WHAT NEEDS TO BE DONE: Write the listing out again verbatim, leaving nothing out.
..........
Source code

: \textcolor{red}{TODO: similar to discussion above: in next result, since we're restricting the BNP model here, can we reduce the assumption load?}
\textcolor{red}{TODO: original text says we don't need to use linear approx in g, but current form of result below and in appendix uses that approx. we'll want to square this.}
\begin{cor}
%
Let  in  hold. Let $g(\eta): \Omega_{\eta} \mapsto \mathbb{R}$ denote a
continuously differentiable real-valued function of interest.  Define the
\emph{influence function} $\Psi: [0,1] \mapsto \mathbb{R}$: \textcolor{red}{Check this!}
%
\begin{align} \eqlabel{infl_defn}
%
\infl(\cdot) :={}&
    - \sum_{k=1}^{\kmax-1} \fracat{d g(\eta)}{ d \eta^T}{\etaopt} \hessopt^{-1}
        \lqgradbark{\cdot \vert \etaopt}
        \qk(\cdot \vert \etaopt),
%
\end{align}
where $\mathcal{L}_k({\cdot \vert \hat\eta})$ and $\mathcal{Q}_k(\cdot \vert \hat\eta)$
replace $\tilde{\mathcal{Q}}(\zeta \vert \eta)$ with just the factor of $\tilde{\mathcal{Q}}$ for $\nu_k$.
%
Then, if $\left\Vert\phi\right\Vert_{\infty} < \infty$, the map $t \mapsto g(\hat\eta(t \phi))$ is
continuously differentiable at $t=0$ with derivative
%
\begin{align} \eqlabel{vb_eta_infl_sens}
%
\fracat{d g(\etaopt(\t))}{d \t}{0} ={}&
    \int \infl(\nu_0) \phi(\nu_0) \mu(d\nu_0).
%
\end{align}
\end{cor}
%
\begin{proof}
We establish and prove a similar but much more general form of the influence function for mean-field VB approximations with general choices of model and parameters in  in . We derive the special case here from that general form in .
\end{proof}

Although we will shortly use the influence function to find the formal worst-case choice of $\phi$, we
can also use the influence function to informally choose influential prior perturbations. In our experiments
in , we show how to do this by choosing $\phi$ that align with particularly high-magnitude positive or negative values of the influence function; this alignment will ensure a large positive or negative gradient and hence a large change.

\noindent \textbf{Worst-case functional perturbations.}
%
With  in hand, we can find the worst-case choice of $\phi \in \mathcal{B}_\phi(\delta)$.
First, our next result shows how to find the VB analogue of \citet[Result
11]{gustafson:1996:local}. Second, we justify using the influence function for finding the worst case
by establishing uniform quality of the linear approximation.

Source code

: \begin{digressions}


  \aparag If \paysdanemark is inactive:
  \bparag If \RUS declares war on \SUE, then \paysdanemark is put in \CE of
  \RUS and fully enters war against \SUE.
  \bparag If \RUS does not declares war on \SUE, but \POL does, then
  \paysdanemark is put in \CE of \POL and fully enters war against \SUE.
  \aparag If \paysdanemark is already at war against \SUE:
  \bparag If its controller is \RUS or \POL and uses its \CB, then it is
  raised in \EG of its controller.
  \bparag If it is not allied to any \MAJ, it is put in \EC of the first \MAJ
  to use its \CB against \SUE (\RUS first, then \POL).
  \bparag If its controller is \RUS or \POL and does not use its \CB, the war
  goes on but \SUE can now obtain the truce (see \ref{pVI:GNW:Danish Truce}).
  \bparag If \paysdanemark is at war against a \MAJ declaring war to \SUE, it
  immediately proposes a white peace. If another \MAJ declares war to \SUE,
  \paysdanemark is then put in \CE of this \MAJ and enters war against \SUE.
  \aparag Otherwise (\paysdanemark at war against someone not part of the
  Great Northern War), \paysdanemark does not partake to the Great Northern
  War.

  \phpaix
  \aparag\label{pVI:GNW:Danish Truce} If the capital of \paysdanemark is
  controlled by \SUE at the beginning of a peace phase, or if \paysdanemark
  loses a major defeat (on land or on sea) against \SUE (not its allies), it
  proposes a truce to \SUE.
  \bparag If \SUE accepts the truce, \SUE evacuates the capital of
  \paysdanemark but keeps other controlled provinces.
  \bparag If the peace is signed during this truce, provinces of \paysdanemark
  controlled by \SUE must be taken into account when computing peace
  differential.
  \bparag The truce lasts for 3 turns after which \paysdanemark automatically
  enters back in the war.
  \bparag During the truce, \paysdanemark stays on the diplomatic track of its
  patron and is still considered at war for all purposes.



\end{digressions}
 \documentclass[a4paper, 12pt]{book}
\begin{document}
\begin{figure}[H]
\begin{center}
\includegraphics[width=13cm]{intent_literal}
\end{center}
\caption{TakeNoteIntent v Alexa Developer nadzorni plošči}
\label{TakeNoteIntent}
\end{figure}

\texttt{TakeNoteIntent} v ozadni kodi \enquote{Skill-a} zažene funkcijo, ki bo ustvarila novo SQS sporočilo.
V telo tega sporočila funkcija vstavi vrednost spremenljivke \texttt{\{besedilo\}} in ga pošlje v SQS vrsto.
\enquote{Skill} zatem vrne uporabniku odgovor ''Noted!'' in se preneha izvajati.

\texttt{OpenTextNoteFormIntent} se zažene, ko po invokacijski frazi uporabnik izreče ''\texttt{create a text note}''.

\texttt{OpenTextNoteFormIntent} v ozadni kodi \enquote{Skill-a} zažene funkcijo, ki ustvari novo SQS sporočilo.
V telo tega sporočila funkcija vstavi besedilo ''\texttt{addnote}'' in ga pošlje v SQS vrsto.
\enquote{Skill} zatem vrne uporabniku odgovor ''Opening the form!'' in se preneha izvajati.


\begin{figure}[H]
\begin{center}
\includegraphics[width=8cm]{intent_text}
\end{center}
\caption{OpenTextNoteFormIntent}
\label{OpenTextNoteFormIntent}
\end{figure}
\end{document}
..........
SOLUTION:
Source code

: \textcolor{red}{TODO: similar to discussion above: in next result, since we're restricting the BNP model here, can we reduce the assumption load?}
\textcolor{red}{TODO: original text says we don't need to use linear approx in g, but current form of result below and in appendix uses that approx. we'll want to square this.}
\begin{cor}
%
Let  in  hold. Let $g(\eta): \Omega_{\eta} \mapsto \mathbb{R}$ denote a
continuously differentiable real-valued function of interest.  Define the
\emph{influence function} $\Psi: [0,1] \mapsto \mathbb{R}$: \textcolor{red}{Check this!}
%
\begin{align} \eqlabel{infl_defn}
%
\infl(\cdot) :={}&
    - \sum_{k=1}^{\kmax-1} \fracat{d g(\eta)}{ d \eta^T}{\etaopt} \hessopt^{-1}
        \lqgradbark{\cdot \vert \etaopt}
        \qk(\cdot \vert \etaopt),
%
\end{align}
where $\mathcal{L}_k({\cdot \vert \hat\eta})$ and $\mathcal{Q}_k(\cdot \vert \hat\eta)$
replace $\tilde{\mathcal{Q}}(\zeta \vert \eta)$ with just the factor of $\tilde{\mathcal{Q}}$ for $\nu_k$.
%
Then, if $\left\Vert\phi\right\Vert_{\infty} < \infty$, the map $t \mapsto g(\hat\eta(t \phi))$ is
continuously differentiable at $t=0$ with derivative
%
\begin{align} \eqlabel{vb_eta_infl_sens}
%
\fracat{d g(\etaopt(\t))}{d \t}{0} ={}&
    \int \infl(\nu_0) \phi(\nu_0) \mu(d\nu_0).
%
\end{align}
\end{cor}
%
\begin{proof}
We establish and prove a similar but much more general form of the influence function for mean-field VB approximations with general choices of model and parameters in  in . We derive the special case here from that general form in .
\end{proof}

Although we will shortly use the influence function to find the formal worst-case choice of $\phi$, we
can also use the influence function to informally choose influential prior perturbations. In our experiments
in , we show how to do this by choosing $\phi$ that align with particularly high-magnitude positive or negative values of the influence function; this alignment will ensure a large positive or negative gradient and hence a large change.

\noindent \textbf{Worst-case functional perturbations.}
%
With  in hand, we can find the worst-case choice of $\phi \in \mathcal{B}_\phi(\delta)$.
First, our next result shows how to find the VB analogue of \citet[Result
11]{gustafson:1996:local}. Second, we justify using the influence function for finding the worst case
by establishing uniform quality of the linear approximation.

Source code

: \begin{digressions}


  \aparag If \paysdanemark is inactive:
  \bparag If \RUS declares war on \SUE, then \paysdanemark is put in \CE of
  \RUS and fully enters war against \SUE.
  \bparag If \RUS does not declares war on \SUE, but \POL does, then
  \paysdanemark is put in \CE of \POL and fully enters war against \SUE.
  \aparag If \paysdanemark is already at war against \SUE:
  \bparag If its controller is \RUS or \POL and uses its \CB, then it is
  raised in \EG of its controller.
  \bparag If it is not allied to any \MAJ, it is put in \EC of the first \MAJ
  to use its \CB against \SUE (\RUS first, then \POL).
  \bparag If its controller is \RUS or \POL and does not use its \CB, the war
  goes on but \SUE can now obtain the truce (see \ref{pVI:GNW:Danish Truce}).
  \bparag If \paysdanemark is at war against a \MAJ declaring war to \SUE, it
  immediately proposes a white peace. If another \MAJ declares war to \SUE,
  \paysdanemark is then put in \CE of this \MAJ and enters war against \SUE.
  \aparag Otherwise (\paysdanemark at war against someone not part of the
  Great Northern War), \paysdanemark does not partake to the Great Northern
  War.

  \phpaix
  \aparag\label{pVI:GNW:Danish Truce} If the capital of \paysdanemark is
  controlled by \SUE at the beginning of a peace phase, or if \paysdanemark
  loses a major defeat (on land or on sea) against \SUE (not its allies), it
  proposes a truce to \SUE.
  \bparag If \SUE accepts the truce, \SUE evacuates the capital of
  \paysdanemark but keeps other controlled provinces.
  \bparag If the peace is signed during this truce, provinces of \paysdanemark
  controlled by \SUE must be taken into account when computing peace
  differential.
  \bparag The truce lasts for 3 turns after which \paysdanemark automatically
  enters back in the war.
  \bparag During the truce, \paysdanemark stays on the diplomatic track of its
  patron and is still considered at war for all purposes.



\end{digressions}
 \documentclass[a4paper, 12pt]{book}
\begin{document}
\begin{figure}[H]
\begin{center}
\includegraphics[width=13cm]{intent_literal}
\end{center}
\caption{TakeNoteIntent v Alexa Developer nadzorni plošči}
\label{TakeNoteIntent}
\end{figure}

\texttt{TakeNoteIntent} v ozadni kodi \enquote{Skill-a} zažene funkcijo, ki bo ustvarila novo SQS sporočilo.
V telo tega sporočila funkcija vstavi vrednost spremenljivke \texttt{\{besedilo\}} in ga pošlje v SQS vrsto.
\enquote{Skill} zatem vrne uporabniku odgovor ''Noted!'' in se preneha izvajati.

\texttt{OpenTextNoteFormIntent} se zažene, ko po invokacijski frazi uporabnik izreče ''\texttt{create a text note}''.

\texttt{OpenTextNoteFormIntent} v ozadni kodi \enquote{Skill-a} zažene funkcijo, ki ustvari novo SQS sporočilo.
V telo tega sporočila funkcija vstavi besedilo ''\texttt{addnote}'' in ga pošlje v SQS vrsto.
\enquote{Skill} zatem vrne uporabniku odgovor ''Opening the form!'' in se preneha izvajati.


\begin{figure}[H]
\begin{center}
\includegraphics[width=8cm]{intent_text}
\end{center}
\caption{OpenTextNoteFormIntent}
\label{OpenTextNoteFormIntent}
\end{figure}
\end{document}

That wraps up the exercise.